The proportion of variation explained by each eigenvalue is given in the third column. For example, 0.3775 divided by the 0.5223 equals 0.7227, or, about 72% of the variation is explained by this first eigenvalue. The cumulative percentage explained is obtained by adding the successive proportions of variation explained to obtain the running total. For instance, 0.7227 plus 0.0977 equals 0.8204, and so forth. Therefore, about 82% of the variation is explained by the first two eigenvalues together.

Next we need to look at successive differences between the eigenvalues. Subtracting the second eigenvalue 0.051 from the first eigenvalue, 0.377 we get a difference of 0.326. The difference between the second and third eigenvalues is 0.0232; the next difference is 0.0049. Subsequent differences are even smaller. A sharp drop from one eigenvalue to the next may serve as another indicator of how many eigenvalues to consider.

The first three principal components explain 87% of the variation. This is an acceptably large percentage.

An Alternative Method to determine the number of principal components is to look at a Scree Plot. With the eigenvalues ordered from largest to the smallest, a scree plot is the plot of $$\hat{\lambda_i}$$ versus i. The number of components is determined at the point beyond which the remaining eigenvalues are all relatively small and of comparable size. The following plot is made in Minitab.

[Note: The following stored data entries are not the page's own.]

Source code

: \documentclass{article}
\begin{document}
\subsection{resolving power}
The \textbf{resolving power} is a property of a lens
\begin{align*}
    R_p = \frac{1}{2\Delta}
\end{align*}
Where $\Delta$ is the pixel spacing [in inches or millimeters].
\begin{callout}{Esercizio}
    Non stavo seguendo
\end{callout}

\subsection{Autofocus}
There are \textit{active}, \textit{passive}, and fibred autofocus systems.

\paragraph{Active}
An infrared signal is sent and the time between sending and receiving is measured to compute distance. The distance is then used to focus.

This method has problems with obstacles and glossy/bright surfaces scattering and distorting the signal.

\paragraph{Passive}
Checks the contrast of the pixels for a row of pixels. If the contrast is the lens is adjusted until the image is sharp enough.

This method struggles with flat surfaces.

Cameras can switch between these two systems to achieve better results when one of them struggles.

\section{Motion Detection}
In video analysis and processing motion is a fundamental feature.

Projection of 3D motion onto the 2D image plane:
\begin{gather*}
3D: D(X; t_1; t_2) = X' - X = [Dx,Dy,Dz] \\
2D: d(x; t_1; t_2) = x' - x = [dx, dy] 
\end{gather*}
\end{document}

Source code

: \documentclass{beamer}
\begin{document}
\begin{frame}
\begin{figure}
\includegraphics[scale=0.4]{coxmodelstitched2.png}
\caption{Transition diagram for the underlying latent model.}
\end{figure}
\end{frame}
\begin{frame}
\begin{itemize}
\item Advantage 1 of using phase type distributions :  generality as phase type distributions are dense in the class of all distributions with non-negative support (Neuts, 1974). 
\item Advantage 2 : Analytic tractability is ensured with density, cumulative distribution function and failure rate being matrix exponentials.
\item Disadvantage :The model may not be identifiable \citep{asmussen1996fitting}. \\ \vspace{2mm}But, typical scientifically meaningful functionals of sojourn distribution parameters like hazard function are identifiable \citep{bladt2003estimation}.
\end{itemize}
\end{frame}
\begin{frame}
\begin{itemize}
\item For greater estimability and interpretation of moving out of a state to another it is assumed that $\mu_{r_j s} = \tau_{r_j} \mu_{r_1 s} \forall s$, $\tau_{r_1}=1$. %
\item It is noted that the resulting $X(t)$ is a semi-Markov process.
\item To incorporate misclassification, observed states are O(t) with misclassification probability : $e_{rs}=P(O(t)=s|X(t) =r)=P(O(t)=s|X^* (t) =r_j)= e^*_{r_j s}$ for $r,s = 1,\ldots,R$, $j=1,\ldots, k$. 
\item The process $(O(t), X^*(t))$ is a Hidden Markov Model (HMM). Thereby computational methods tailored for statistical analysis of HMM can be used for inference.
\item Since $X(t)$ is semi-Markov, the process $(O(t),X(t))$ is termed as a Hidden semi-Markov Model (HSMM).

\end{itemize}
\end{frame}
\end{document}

The scree plot for the variables without standardization (covariance matrix)

As you see, we could have stopped at the second principal component, but we continued till the third component. Relatively speaking, the contribution of the third component is small compared to the second component.

Step 2: Next, we compute the principal component scores. For example, the first principal component can be computed using the elements of the first eigenvector:

\begin{align}\hat{Y}_1 & =  0.0351 \times (\text{climate}) + 0.0933 \times (\text{housing}) + 0.4078 \times (\text{health})\\ & + 0.1004 \times (\text{crime}) + 0.1501 \times (\text{transportation}) + 0.0321 \times (\text{education}) \\ & 0.8743 \times (\text{arts}) + 0.1590 \times (\text{recreation}) + 0.0195 \times (\text{economy})\end{align}

In order to complete this formula and compute the principal component for the individual community of interest, plug in that community's values for each of these variables. A fairly standard procedure is to use the difference between the variables and their sample means rather than the raw data. This is known as a translation of the random variables. Translation does not affect the interpretations because the variances of the original variables are the same as those of the translated variables.

Magnitudes of the coefficients give the contributions of each variable to that component. However, the magnitude of the coefficients also depend on the variances of the corresponding variables.